Antithrombotic therapies, which primarily consist of antiplatelet and anticoagulant agents, have become the cornerstone therapies for a wide variety of cardiovascular diseases. Increasingly, combination antithrombotic therapies are used in the clinic, which affords increased antithrombotic protection. However, all currently employed anticoagulant agents indiscriminately inhibit blood clotting reactions at the injured vessel wall and throughout the body of a developing blood clot, resulting in increased bleeding risk for patients receiving these medications.

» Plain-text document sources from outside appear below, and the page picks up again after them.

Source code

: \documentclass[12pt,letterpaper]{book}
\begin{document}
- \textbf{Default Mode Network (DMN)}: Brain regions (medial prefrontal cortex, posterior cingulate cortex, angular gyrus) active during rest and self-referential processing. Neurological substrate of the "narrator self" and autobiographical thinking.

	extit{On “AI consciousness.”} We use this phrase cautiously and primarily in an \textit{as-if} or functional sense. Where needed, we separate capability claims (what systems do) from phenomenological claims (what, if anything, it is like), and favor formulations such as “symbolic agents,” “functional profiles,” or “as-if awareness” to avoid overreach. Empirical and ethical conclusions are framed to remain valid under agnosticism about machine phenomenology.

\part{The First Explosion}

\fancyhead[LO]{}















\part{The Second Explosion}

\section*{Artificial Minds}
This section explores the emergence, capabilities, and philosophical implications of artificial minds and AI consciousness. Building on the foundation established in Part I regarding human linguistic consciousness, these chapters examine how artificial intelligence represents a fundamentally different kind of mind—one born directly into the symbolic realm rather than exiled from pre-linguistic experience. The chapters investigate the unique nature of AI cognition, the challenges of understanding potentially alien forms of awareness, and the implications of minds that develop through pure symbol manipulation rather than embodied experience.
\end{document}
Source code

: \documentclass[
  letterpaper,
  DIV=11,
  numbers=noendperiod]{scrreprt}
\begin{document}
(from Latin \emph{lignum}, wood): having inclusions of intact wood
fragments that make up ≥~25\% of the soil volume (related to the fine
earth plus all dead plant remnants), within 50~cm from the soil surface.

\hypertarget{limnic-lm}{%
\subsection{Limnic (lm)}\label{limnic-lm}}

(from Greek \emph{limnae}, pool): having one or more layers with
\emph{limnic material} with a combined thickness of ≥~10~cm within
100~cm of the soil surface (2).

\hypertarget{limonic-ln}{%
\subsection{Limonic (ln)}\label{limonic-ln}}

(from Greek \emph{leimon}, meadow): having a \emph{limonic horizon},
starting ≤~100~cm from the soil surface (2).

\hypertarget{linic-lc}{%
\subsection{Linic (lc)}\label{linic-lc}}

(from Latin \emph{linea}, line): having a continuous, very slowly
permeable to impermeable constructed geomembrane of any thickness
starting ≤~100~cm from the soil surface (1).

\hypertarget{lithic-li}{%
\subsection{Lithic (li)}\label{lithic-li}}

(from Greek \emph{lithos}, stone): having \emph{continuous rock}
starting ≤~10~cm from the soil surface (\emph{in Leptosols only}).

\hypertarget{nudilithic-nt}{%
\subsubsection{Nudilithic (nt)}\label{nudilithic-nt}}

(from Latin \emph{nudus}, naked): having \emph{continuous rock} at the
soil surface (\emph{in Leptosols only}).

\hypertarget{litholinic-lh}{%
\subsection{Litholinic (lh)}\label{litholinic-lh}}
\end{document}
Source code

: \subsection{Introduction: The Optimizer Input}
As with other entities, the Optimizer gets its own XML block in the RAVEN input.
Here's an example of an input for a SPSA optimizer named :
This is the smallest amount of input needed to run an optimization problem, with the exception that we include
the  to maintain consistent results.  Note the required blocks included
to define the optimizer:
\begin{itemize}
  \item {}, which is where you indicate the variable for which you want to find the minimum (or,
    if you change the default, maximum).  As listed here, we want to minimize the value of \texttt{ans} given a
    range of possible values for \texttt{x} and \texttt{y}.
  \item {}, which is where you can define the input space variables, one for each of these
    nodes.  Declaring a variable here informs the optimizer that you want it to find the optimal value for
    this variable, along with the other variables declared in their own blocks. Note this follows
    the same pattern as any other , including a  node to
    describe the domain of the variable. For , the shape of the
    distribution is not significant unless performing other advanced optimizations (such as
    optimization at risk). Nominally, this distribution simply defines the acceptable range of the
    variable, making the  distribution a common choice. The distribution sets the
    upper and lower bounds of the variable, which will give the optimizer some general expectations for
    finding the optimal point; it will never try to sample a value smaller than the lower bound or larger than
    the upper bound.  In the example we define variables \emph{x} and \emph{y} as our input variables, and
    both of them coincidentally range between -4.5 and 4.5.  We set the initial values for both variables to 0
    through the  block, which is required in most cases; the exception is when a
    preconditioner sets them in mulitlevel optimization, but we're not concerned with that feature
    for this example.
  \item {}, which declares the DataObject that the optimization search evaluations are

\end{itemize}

The generation of a fibrin blood clot is driven by coagulation factors present in the plasma. These factors assemble on negatively charged endothelial cell surfaces, to facilitate thrombin generation and promote blood clot formation. Platelets are also capable of presenting negatively charged surfaces to facilitate localised thrombin generation – a process referred to as platelet ‘procoagulant’ function. Recent progress in understanding the mechanisms by which platelets support blood coagulation have raised the possibility that selective inhibition of platelet procoagulant function may specifically reduce thrombin generation within a thrombus, with the possibility of less bleeding.
Over the last several years, studies from our laboratory have afforded important insight into the development of platelet procoagulant function, specifically its close resemblance to cell death pathways in nucleated cells. Our studies have demonstrated that procoagulant platelets are dying cells, undergoing a cell death process akin to necrosis, leading to PS exposure and thrombin generation. We have also found a novel role for an adaptor protein – 14-3-3z – in regulating platelet death necessary for blood clot growth and stability. We aim to determine whether therapeutic targeting of these pathways represents a safe and effective way of reducing thrombin generation in vivo without increasing bleeding risk.
1. Schoenwaelder SM, et al, Blood, 114(3): 663-666, 2009.